States Most Affected if the CFPB Is Eliminated

1. Illinois

The Prairie State takes our top spot for the state which will be most affected if the CFPB is eliminated. In 2016, according to data from the CFPB database, Illinois residents lodged just under 7,500 complaints to the CFPB. On a per capita basis, this gives Illinois one of the highest complaint rates in the country with 5.79 complaints per 10,000 residents. Another reason Illinois residents may be sweating if the CFPB goes away, is how successful the bureau has been with helping to get money back for them. Over 20% of complaints from Illinois were closed with some form of relief for the person complaining, thanks in part to the CFPB.

2. Connecticut

The Constitution State comes in second. Connecticut has an even higher complaint rate than Illinois with just over six complaints per 10,000 residents. The CFPB has helped Connecticut consumers recover money on numerous occasions. Over 20.4% of complaints made by Connecticut residents were closed with relief, meaning the CFPB helped the consumer come to some kind of resolution with the financial institution. That’s the highest rate in the top 10.

3. (tie) Arizona

Overall the CFPB helped close 99% of complaints made by Arizona residents and 19% of complaints were closed with relief. Arizona consumers also had fairly high complaint rates. Without the CFPB many of these complaints may go unheard.

The CFPB helps consumers by taking action against companies that use abusive or misleading tactics which otherwise might go unpunished. One example of this occurred in Arizona. The CFPB sued five auto lenders for failing to disclose the annual percentage rate (APR) in their advertisements.

3. (tie) Maryland

Marylanders lodged complaints to the CFPB at a rate of 9.79 per 10,000 residents. Of all the issues Maryland consumers lodged complaints about, incorrect information on their credit report was the most common. This led to Equifax, one of the credit reporting agencies which handles credit reports, being the most complained about company in Maryland with almost 5% of all complaints being lodged against it.

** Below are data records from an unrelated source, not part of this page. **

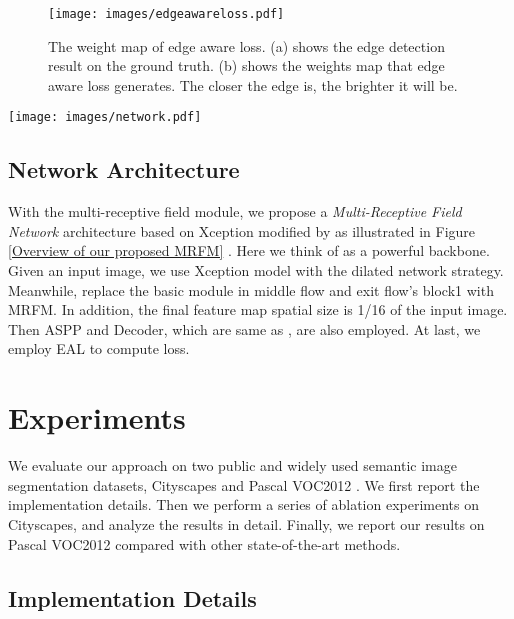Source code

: \documentclass[final]{cvpr}
\begin{document}
\begin{figure}
\begin{center}
\texttt{[image: images/edgeawareloss.pdf]}
\end{center}
\caption{The weight map of edge aware loss. (a) shows the edge detection result on the ground truth. (b) shows the weights map that edge aware loss generates. The closer the edge is, the brighter it will be.}
\label{edgewareloss}
\end{figure}


\begin{figure*}[ht]
\begin{center}
\texttt{[image: images/network.pdf]}
\end{center}
\caption{Overview of Multi Receptive Field Network Architecture.}
\label{Overview of our proposed MRFM}
\end{figure*}


\subsection{Network Architecture}

With the multi-receptive field module, we propose a \emph{Multi-Receptive Field Network} architecture based on Xception modified by \cite{Deeplabv3+} as illustrated in Figure \ref{Overview of our proposed MRFM} . Here we think of \cite{Deeplabv3+} as a powerful backbone. Given an input image, we use Xception model with the dilated network strategy. Meanwhile, replace the basic module in middle flow and exit flow's block1 with MRFM. In addition, the final feature map spatial size is 1/16 of the input image. Then ASPP and Decoder, which are same as \cite{Deeplabv3+}, are also employed. At last, we employ EAL to compute loss.



\section{Experiments}

We evaluate our approach on two public and widely used semantic image segmentation datasets, Cityscapes \cite{cityscpaes} and Pascal VOC2012 \cite{everingham2012pascal}. We first report the implementation details. Then we perform a series of ablation experiments on Cityscapes, and analyze the results in detail. Finally, we report our results on Pascal VOC2012 compared with other state-of-the-art methods.

\subsection{Implementation Details}
\end{document}
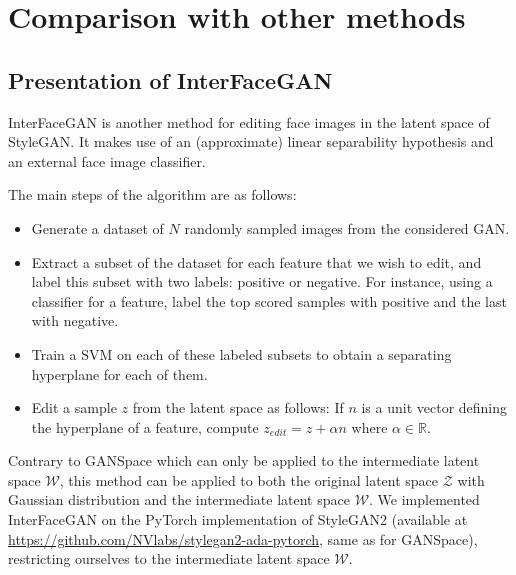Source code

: \documentclass[a4paper]{article}
\begin{document}
\section{Comparison with other methods}

\subsection{Presentation of InterFaceGAN}
\label{subsect:interfacegan_pres}

InterFaceGAN \cite{shen2020interfacegan} is another method for editing face images in the latent space of StyleGAN. It makes use of an (approximate) linear separability hypothesis and an external face image classifier.

The main steps of the algorithm are as follows:
\begin{itemize}
    \item Generate a dataset of $N$ randomly sampled images from the considered GAN.
    \item Extract a subset of the dataset for each feature that we wish to edit, and label this subset with two labels: positive or negative. For instance, using a classifier for a feature, label the top  scored samples with positive and the last  with negative.
    \item Train a SVM on each of these labeled subsets to obtain a separating hyperplane for each of them.
    \item Edit a sample $z$ from the latent space as follows:
    If $n$ is a unit vector defining the hyperplane of a feature, compute $z_{edit} = z + \alpha n$ where $\alpha \in \mathbb{R}$.
\end{itemize}
Contrary to GANSpace which can only be applied to the intermediate latent space $\mathcal{W}$, this method can be applied to both the original latent space $\mathcal{Z}$ with Gaussian distribution and the intermediate latent space $\mathcal{W}$. We implemented InterFaceGAN on the PyTorch implementation of StyleGAN2 (available at \url{https://github.com/NVlabs/stylegan2-ada-pytorch}, same as for GANSpace), restricting ourselves to the intermediate latent space $\mathcal{W}$.

\end{document}
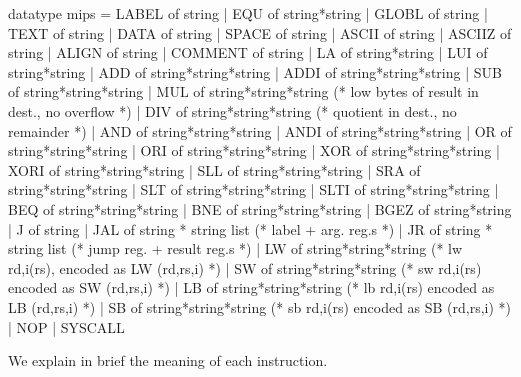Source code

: \documentclass[11pt,a4paper]{article}
\begin{document}
\medskip
\begin{code}[frame=lines,label=\textit{MIPS.sml}]
datatype mips
 = LABEL of string
 | EQU of string*string
 | GLOBL of string
 | TEXT of string
 | DATA of string
 | SPACE of string
 | ASCII of string
 | ASCIIZ of string
 | ALIGN of string
 | COMMENT of string
 | LA of string*string
 | LUI of string*string
 | ADD of string*string*string
 | ADDI of string*string*string
 | SUB of string*string*string
 | MUL of string*string*string (* low bytes of result in dest., no overflow *)
 | DIV of string*string*string (* quotient in dest., no remainder *)
 | AND of string*string*string
 | ANDI of string*string*string
 | OR of string*string*string
 | ORI of string*string*string
 | XOR of string*string*string
 | XORI of string*string*string
 | SLL of string*string*string
 | SRA of string*string*string
 | SLT of string*string*string
 | SLTI of string*string*string
 | BEQ of string*string*string
 | BNE of string*string*string
 | BGEZ of string*string
 | J of string
 | JAL of string * string list (* label + arg. reg.s *)
 | JR of string * string list (* jump reg. + result reg.s *)
 | LW of string*string*string (* lw rd,i(rs), encoded as LW (rd,rs,i) *)
 | SW of string*string*string (* sw rd,i(rs) encoded as SW (rd,rs,i) *)
 | LB of string*string*string (* lb rd,i(rs) encoded as LB (rd,rs,i) *)
 | SB of string*string*string (* sb rd,i(rs) encoded as SB (rd,rs,i) *)
 | NOP
 | SYSCALL
\end{code}

We explain in brief the meaning of each instruction.
\end{document}
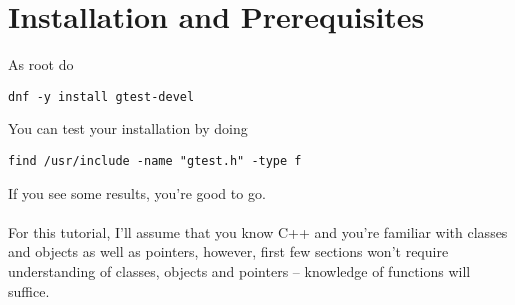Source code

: \section{Installation and Prerequisites}
As root do
\begin{Verbatim}[frame=single]
dnf -y install gtest-devel
\end{Verbatim}

You can test your installation by doing
\begin{Verbatim}[frame=single]
find /usr/include -name "gtest.h" -type f
\end{Verbatim}
If you see some results, you're good to go. \\ \\
For this tutorial, I'll assume that you know C++ and you're familiar with
classes and objects as well as pointers, however, first few sections won't
require understanding of classes, objects and pointers -- knowledge of functions
will suffice.
\newpage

In terms of getting relief for complaints, the CFPB has not done as well in Maryland. About 16.9% of complaints were closed with relief in Maryland. That’s the lowest rate in the top 10, and ranks 43rd in the country.

5. Virginia

Virginia residents use the CFPB fairly frequently. This state has one of the highest complaint rates in the country with 7.29 complaints per 10,000 residents. Virginia also has a very high consumer dispute rate, meaning consumers in Virginia are often not happy with how an issue was closed.

One reason why Virginia may have a high dispute rate is that the state has a low rate of complaints closed with relief. Virginia ranked 31st for percent of complaints which were met with either monetary or non-monetary relief to the consumer.

6. Colorado

The Centennial State takes sixth place for states most affected if the CFPB is eliminated. This state had one of the highest consumer dispute rates in the country at 21%. A consumer can file a dispute after a case is closed. So if the consumer is unhappy with the financial company’s response, the consumer can then dispute the response.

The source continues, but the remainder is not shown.